• _Records for the exercise_
——
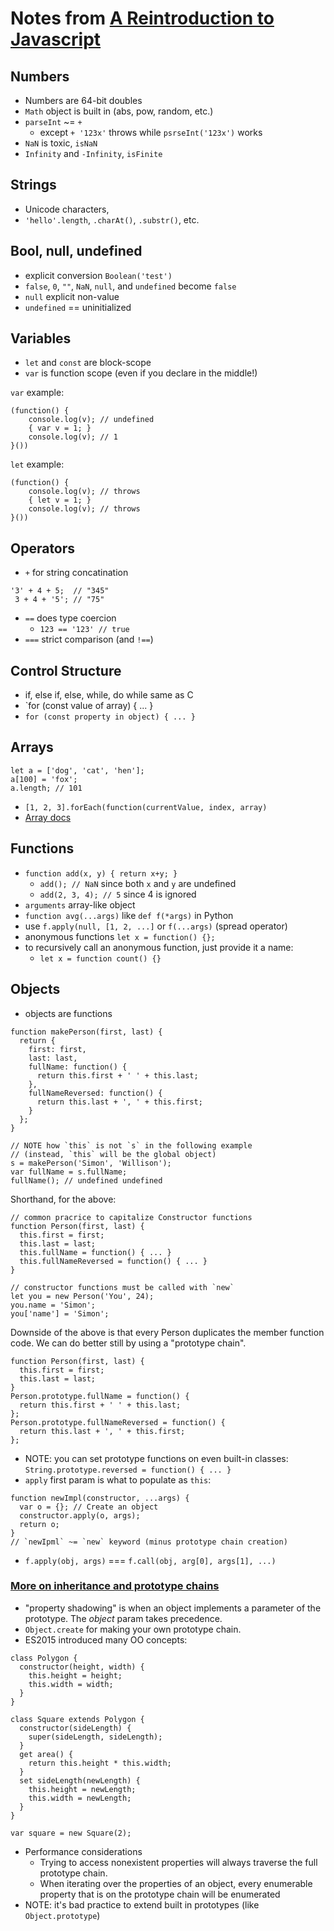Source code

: # Notes from [A Reintroduction to Javascript](https://developer.mozilla.org/en-US/docs/Web/JavaScript/A_re-introduction_to_JavaScript)

## Numbers
- Numbers are 64-bit doubles
- `Math` object is built in (abs, pow, random, etc.)
- `parseInt` ~= `+`
    - except `+ '123x'` throws while `psrseInt('123x')` works
- `NaN` is toxic, `isNaN`
- `Infinity` and `-Infinity`, `isFinite`

## Strings
- Unicode characters,
- `'hello'.length`, `.charAt()`, `.substr()`, etc.

## Bool, null, undefined
- explicit conversion `Boolean('test')`
- `false`, `0`, `""`, `NaN`, `null`, and `undefined` become `false`
- `null` explicit non-value
- `undefined` == uninitialized

## Variables
- `let` and `const` are block-scope
- `var` is function scope (even if you declare in the middle!)

`var` example:
```
(function() {
    console.log(v); // undefined
    { var v = 1; }
    console.log(v); // 1
}())
```
`let` example:
```
(function() {
    console.log(v); // throws
    { let v = 1; }
    console.log(v); // throws
}())
```

## Operators
- `+` for string concatination
```
'3' + 4 + 5;  // "345"
 3 + 4 + '5'; // "75"
```
- `==` does type coercion
    - `123 == '123' // true`
- `===` strict comparison (and `!==`)

## Control Structure
- if, else if, else, while, do while same as C
- `for (const value of array) { ... }
- `for (const property in object) { ... }`

## Arrays
```
let a = ['dog', 'cat', 'hen'];
a[100] = 'fox';
a.length; // 101
```
- `[1, 2, 3].forEach(function(currentValue, index, array)`
- [Array docs](https://developer.mozilla.org/en-US/docs/Web/JavaScript/Reference/Global_Objects/Array)

## Functions
- `function add(x, y) { return x+y; }`
    - `add(); // NaN` since both `x` and `y` are undefined
    - `add(2, 3, 4); // 5` since 4 is ignored
- `arguments` array-like object
- `function avg(...args)` like `def f(*args)` in Python
- use `f.apply(null, [1, 2, ...]` or `f(...args)` (spread operator)
- anonymous functions `let x = function() {};`
- to recursively call an anonymous function, just provide it a name:
    - `let x = function count() {}`

## Objects
- objects are functions
```
function makePerson(first, last) {
  return {
    first: first,
    last: last,
    fullName: function() {
      return this.first + ' ' + this.last;
    },
    fullNameReversed: function() {
      return this.last + ', ' + this.first;
    }
  };
}

// NOTE how `this` is not `s` in the following example
// (instead, `this` will be the global object)
s = makePerson('Simon', 'Willison');
var fullName = s.fullName;
fullName(); // undefined undefined
```

Shorthand, for the above:
```
// common pracrice to capitalize Constructor functions
function Person(first, last) {
  this.first = first;
  this.last = last;
  this.fullName = function() { ... }
  this.fullNameReversed = function() { ... }
}

// constructor functions must be called with `new`
let you = new Person('You', 24);
you.name = 'Simon';
you['name'] = 'Simon';
```

Downside of the above is that every Person duplicates the member function code.
We can do better still by using a "prototype chain".
```
function Person(first, last) {
  this.first = first;
  this.last = last;
}
Person.prototype.fullName = function() {
  return this.first + ' ' + this.last;
};
Person.prototype.fullNameReversed = function() {
  return this.last + ', ' + this.first;
};
```

- NOTE: you can set prototype functions on even built-in classes:
`String.prototype.reversed = function() { ... }`
- `apply` first param is what to populate as `this`:
```
function newImpl(constructor, ...args) {
  var o = {}; // Create an object
  constructor.apply(o, args);
  return o;
}
// `newIpml` ~= `new` keyword (minus prototype chain creation)
```
- `f.apply(obj, args)` === `f.call(obj, arg[0], args[1], ...)`

### [More on inheritance and prototype chains](https://developer.mozilla.org/en-US/docs/Web/JavaScript/Inheritance_and_the_prototype_chain)
- "property shadowing" is when an object implements a parameter of the prototype.
  The _object_ param takes precedence.
- `Object.create` for making your own prototype chain.
- ES2015 introduced many OO concepts:
```
class Polygon {
  constructor(height, width) {
    this.height = height;
    this.width = width;
  }
}

class Square extends Polygon {
  constructor(sideLength) {
    super(sideLength, sideLength);
  }
  get area() {
    return this.height * this.width;
  }
  set sideLength(newLength) {
    this.height = newLength;
    this.width = newLength;
  }
}

var square = new Square(2);
```

- Performance considerations
    - Trying to access nonexistent properties will always traverse the full prototype chain.
    - When iterating over the properties of an object, every enumerable
      property that is on the prototype chain will be enumerated
- NOTE: it's bad practice to extend built in prototypes (like `Object.prototype`)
——
• _About this task_
Word for word, please reproduce each entry above and leave out every picture.

• _Exercise result_
Source code

: # Notes from [A Reintroduction to Javascript](https://developer.mozilla.org/en-US/docs/Web/JavaScript/A_re-introduction_to_JavaScript)

## Numbers
- Numbers are 64-bit doubles
- `Math` object is built in (abs, pow, random, etc.)
- `parseInt` ~= `+`
    - except `+ '123x'` throws while `psrseInt('123x')` works
- `NaN` is toxic, `isNaN`
- `Infinity` and `-Infinity`, `isFinite`

## Strings
- Unicode characters,
- `'hello'.length`, `.charAt()`, `.substr()`, etc.

## Bool, null, undefined
- explicit conversion `Boolean('test')`
- `false`, `0`, `""`, `NaN`, `null`, and `undefined` become `false`
- `null` explicit non-value
- `undefined` == uninitialized

## Variables
- `let` and `const` are block-scope
- `var` is function scope (even if you declare in the middle!)

`var` example:
```
(function() {
    console.log(v); // undefined
    { var v = 1; }
    console.log(v); // 1
}())
```
`let` example:
```
(function() {
    console.log(v); // throws
    { let v = 1; }
    console.log(v); // throws
}())
```

## Operators
- `+` for string concatination
```
'3' + 4 + 5;  // "345"
 3 + 4 + '5'; // "75"
```
- `==` does type coercion
    - `123 == '123' // true`
- `===` strict comparison (and `!==`)

## Control Structure
- if, else if, else, while, do while same as C
- `for (const value of array) { ... }
- `for (const property in object) { ... }`

## Arrays
```
let a = ['dog', 'cat', 'hen'];
a[100] = 'fox';
a.length; // 101
```
- `[1, 2, 3].forEach(function(currentValue, index, array)`
- [Array docs](https://developer.mozilla.org/en-US/docs/Web/JavaScript/Reference/Global_Objects/Array)

## Functions
- `function add(x, y) { return x+y; }`
    - `add(); // NaN` since both `x` and `y` are undefined
    - `add(2, 3, 4); // 5` since 4 is ignored
- `arguments` array-like object
- `function avg(...args)` like `def f(*args)` in Python
- use `f.apply(null, [1, 2, ...]` or `f(...args)` (spread operator)
- anonymous functions `let x = function() {};`
- to recursively call an anonymous function, just provide it a name:
    - `let x = function count() {}`

## Objects
- objects are functions
```
function makePerson(first, last) {
  return {
    first: first,
    last: last,
    fullName: function() {
      return this.first + ' ' + this.last;
    },
    fullNameReversed: function() {
      return this.last + ', ' + this.first;
    }
  };
}

// NOTE how `this` is not `s` in the following example
// (instead, `this` will be the global object)
s = makePerson('Simon', 'Willison');
var fullName = s.fullName;
fullName(); // undefined undefined
```

Shorthand, for the above:
```
// common pracrice to capitalize Constructor functions
function Person(first, last) {
  this.first = first;
  this.last = last;
  this.fullName = function() { ... }
  this.fullNameReversed = function() { ... }
}

// constructor functions must be called with `new`
let you = new Person('You', 24);
you.name = 'Simon';
you['name'] = 'Simon';
```

Downside of the above is that every Person duplicates the member function code.
We can do better still by using a "prototype chain".
```
function Person(first, last) {
  this.first = first;
  this.last = last;
}
Person.prototype.fullName = function() {
  return this.first + ' ' + this.last;
};
Person.prototype.fullNameReversed = function() {
  return this.last + ', ' + this.first;
};
```

- NOTE: you can set prototype functions on even built-in classes:
`String.prototype.reversed = function() { ... }`
- `apply` first param is what to populate as `this`:
```
function newImpl(constructor, ...args) {
  var o = {}; // Create an object
  constructor.apply(o, args);
  return o;
}
// `newIpml` ~= `new` keyword (minus prototype chain creation)
```
- `f.apply(obj, args)` === `f.call(obj, arg[0], args[1], ...)`

### [More on inheritance and prototype chains](https://developer.mozilla.org/en-US/docs/Web/JavaScript/Inheritance_and_the_prototype_chain)
- "property shadowing" is when an object implements a parameter of the prototype.
  The _object_ param takes precedence.
- `Object.create` for making your own prototype chain.
- ES2015 introduced many OO concepts:
```
class Polygon {
  constructor(height, width) {
    this.height = height;
    this.width = width;
  }
}

class Square extends Polygon {
  constructor(sideLength) {
    super(sideLength, sideLength);
  }
  get area() {
    return this.height * this.width;
  }
  set sideLength(newLength) {
    this.height = newLength;
    this.width = newLength;
  }
}

var square = new Square(2);
```

- Performance considerations
    - Trying to access nonexistent properties will always traverse the full prototype chain.
    - When iterating over the properties of an object, every enumerable
      property that is on the prototype chain will be enumerated
- NOTE: it's bad practice to extend built in prototypes (like `Object.prototype`)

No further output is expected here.